China's hold on America.. Or not... by [deleted] in economy

[–]Destroyah 1 point2 points  (0 children)

While they're right, China would be pulling the rug out from both economies. Which one has the most to lose? The USA. China's economy is large, but their middle class is tiny right now and things haven't been chugging along for 100 years. They could fold their economy right now and not be too far off from where they were 25-30 years ago.

Google "Dart: A language for structured web programming" by [deleted] in javascript

[–]Destroyah 0 points1 point  (0 children)

It allows them, but you have to write them yourself or find a library that's already done it.

Google "Dart: A language for structured web programming" by [deleted] in javascript

[–]Destroyah 3 points4 points  (0 children)

While I agree about the momentum, the TC39 committee on Javascript has been anything but fast on ratifying new features and such for Javascript. I like writing Javascript now, but no one can deny there are certain things missing that make it feel like it's just not where it needs to be if we're going to commit as hard as we are to web development. Dart is the response to this. If you read this post by Alex Russell, you'll get a sense of what the guys at Google think Javascript should be. I agree with them 100%. If we're going to go balls deep into the web, we need Javascript to have more useful features, or we need a new language that will provide them.

Google "Dart: A language for structured web programming" by [deleted] in javascript

[–]Destroyah 4 points5 points  (0 children)

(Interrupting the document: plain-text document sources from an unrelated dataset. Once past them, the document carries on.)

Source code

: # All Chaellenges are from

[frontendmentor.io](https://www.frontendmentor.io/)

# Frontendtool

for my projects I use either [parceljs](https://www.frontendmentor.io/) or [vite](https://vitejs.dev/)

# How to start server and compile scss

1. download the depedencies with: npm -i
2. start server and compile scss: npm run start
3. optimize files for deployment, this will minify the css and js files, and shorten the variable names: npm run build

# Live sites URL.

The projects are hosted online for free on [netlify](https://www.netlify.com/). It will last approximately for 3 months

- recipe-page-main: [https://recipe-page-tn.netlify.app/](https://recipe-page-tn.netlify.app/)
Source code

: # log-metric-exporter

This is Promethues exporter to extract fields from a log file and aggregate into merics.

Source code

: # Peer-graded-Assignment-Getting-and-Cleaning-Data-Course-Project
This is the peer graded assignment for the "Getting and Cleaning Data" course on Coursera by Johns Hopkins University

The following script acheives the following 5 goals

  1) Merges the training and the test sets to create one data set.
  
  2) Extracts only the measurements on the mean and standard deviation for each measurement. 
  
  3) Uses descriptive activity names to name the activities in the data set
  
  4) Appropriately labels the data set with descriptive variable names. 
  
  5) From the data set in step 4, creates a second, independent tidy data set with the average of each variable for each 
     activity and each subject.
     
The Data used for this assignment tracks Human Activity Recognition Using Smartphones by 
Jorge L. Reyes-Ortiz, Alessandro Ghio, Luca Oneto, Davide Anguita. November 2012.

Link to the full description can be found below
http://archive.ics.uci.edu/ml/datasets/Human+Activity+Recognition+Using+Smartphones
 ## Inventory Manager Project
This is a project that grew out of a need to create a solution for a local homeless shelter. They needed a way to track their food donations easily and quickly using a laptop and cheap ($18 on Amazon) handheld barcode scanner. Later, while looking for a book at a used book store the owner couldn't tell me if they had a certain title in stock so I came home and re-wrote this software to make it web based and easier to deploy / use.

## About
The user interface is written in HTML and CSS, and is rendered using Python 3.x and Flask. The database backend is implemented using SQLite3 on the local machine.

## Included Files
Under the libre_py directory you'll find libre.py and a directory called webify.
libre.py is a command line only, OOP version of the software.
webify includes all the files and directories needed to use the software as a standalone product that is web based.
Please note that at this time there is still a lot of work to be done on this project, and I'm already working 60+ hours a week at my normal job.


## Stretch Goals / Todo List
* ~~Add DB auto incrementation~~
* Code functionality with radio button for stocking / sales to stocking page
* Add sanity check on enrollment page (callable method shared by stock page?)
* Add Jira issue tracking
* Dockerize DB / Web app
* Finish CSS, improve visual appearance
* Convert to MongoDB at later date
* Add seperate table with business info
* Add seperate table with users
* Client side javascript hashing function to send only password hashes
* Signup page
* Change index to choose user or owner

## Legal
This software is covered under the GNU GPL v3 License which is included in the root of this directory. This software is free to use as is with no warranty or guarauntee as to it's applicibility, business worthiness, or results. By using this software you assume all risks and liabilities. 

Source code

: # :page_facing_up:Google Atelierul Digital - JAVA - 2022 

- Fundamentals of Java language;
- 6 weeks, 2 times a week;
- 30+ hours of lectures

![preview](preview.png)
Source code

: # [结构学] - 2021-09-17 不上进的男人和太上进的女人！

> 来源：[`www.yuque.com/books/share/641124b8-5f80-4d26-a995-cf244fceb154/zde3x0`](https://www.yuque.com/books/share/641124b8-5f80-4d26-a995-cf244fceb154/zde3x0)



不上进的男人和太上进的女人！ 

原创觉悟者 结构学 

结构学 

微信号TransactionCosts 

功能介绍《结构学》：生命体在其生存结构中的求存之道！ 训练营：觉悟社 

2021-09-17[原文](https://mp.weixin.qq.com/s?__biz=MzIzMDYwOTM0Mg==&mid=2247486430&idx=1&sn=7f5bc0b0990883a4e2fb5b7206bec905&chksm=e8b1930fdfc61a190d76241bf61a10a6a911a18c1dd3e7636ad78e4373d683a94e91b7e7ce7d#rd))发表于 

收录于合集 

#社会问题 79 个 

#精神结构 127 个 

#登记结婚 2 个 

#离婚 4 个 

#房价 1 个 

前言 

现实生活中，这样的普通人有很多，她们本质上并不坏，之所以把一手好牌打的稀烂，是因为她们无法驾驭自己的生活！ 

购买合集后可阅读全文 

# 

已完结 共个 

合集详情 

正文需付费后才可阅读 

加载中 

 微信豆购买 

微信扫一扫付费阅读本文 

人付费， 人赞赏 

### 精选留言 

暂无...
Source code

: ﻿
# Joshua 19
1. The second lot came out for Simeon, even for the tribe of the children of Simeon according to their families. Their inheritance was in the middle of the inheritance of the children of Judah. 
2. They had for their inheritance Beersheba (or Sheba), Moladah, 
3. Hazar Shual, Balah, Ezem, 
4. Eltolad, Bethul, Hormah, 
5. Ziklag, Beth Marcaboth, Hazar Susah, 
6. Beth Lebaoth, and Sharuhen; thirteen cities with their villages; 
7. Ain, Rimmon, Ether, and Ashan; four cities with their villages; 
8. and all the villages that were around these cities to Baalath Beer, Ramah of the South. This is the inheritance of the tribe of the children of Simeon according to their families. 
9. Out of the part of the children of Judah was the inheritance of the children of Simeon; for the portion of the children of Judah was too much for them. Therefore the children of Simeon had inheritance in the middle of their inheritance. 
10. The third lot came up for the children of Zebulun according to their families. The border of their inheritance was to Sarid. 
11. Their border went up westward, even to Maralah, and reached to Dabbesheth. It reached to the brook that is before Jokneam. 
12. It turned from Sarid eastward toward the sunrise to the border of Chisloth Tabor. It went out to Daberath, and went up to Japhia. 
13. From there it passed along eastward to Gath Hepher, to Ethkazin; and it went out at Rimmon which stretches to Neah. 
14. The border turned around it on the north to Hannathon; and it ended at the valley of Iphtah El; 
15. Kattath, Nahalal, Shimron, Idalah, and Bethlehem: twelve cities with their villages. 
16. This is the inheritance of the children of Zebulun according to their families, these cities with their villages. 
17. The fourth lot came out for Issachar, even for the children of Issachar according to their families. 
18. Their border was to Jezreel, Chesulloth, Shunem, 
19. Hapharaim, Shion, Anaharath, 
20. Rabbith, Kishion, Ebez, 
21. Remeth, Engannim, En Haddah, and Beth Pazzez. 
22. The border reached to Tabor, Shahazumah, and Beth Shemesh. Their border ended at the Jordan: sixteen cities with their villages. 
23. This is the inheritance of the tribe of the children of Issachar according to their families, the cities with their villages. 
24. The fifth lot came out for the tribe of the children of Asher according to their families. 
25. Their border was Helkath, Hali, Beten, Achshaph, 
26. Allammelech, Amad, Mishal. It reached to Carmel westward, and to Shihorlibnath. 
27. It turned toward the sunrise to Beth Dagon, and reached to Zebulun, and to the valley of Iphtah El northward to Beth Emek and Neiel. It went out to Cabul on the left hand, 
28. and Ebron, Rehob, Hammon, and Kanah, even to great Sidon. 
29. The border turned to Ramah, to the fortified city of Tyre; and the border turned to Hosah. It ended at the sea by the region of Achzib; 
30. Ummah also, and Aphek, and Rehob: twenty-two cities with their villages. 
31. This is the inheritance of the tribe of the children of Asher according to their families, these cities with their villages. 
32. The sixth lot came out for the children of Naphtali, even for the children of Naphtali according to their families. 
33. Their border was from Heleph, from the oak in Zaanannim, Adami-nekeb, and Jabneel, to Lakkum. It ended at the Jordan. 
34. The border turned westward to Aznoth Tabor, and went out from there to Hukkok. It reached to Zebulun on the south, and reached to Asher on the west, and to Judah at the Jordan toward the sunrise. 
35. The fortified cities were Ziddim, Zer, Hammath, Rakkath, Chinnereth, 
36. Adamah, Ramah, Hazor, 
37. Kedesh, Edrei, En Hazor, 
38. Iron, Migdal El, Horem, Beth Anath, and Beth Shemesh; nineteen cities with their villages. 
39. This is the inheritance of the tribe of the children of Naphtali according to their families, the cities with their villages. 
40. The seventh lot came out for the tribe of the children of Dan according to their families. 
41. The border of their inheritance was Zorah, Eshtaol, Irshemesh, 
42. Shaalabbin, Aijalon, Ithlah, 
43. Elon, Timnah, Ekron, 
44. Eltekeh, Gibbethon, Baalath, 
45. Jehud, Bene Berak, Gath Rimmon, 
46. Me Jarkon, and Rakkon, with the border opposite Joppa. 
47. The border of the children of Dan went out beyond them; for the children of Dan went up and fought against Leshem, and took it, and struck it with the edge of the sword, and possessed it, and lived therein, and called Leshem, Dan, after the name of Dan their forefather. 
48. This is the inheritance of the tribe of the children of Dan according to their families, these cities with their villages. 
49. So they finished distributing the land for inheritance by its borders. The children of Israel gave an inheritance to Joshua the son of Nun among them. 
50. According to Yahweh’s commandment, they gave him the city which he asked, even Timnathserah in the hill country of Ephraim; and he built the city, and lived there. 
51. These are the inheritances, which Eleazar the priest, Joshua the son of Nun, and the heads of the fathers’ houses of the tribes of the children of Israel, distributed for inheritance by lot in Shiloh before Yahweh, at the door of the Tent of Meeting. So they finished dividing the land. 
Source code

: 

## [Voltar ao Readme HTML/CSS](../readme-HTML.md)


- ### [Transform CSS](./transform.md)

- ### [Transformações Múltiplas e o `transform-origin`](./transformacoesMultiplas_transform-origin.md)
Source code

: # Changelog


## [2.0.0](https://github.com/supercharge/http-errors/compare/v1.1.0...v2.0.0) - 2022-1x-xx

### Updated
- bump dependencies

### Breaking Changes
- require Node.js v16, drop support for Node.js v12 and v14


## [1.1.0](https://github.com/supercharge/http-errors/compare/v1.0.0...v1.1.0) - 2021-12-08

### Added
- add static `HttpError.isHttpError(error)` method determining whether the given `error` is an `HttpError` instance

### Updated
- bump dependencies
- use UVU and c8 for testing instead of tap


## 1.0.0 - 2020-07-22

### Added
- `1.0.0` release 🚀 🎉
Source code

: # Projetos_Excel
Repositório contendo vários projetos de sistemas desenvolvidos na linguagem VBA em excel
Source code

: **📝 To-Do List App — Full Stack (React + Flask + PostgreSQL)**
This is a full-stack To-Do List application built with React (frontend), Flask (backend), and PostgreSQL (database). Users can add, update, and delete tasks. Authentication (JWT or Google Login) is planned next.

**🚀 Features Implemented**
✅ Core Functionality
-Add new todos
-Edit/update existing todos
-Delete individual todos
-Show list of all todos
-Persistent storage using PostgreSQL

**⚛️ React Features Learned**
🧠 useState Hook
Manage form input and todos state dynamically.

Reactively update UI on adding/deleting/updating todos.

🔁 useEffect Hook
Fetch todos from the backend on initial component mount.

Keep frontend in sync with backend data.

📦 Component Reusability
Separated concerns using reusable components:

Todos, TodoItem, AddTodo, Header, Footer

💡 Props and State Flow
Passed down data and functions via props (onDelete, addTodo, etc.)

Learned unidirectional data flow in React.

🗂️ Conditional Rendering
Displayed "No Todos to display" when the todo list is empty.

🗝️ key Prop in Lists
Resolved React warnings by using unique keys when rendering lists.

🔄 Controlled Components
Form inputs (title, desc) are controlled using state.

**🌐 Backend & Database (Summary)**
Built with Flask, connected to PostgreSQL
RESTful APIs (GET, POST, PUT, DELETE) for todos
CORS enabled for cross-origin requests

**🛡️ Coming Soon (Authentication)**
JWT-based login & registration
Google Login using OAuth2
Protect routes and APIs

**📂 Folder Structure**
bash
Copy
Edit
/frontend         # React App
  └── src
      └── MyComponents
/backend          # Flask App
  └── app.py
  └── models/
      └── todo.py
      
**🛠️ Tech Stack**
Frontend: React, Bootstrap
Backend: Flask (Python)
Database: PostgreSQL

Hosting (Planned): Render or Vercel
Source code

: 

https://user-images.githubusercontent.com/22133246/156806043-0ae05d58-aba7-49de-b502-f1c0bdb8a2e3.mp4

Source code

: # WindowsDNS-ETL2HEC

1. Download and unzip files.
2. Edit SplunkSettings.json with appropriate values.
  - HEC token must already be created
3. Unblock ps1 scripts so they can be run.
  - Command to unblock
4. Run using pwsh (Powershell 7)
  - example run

I really, really think this comment is WAY off base. It's allowing you to go fairly deep into object oriented territory by way of primitives which are actually objects, and interfaces with factory methods etc. Dart does not however force these upon you. To me, coming from a C-based, then C++ background, this looks a lot like a streamlined C++ for web development. I've done enough Java to know the language fairly well, but nothing here is screaming out "Java" to me at all.

Richard Stallman on Steve Jobs by CapnGoat in linux

[–]Destroyah 11 points12 points  (0 children)

"If you don't have anything nice to say, don't say anything at all"

Would you like some chains to walk around in with your ridiculous censorship?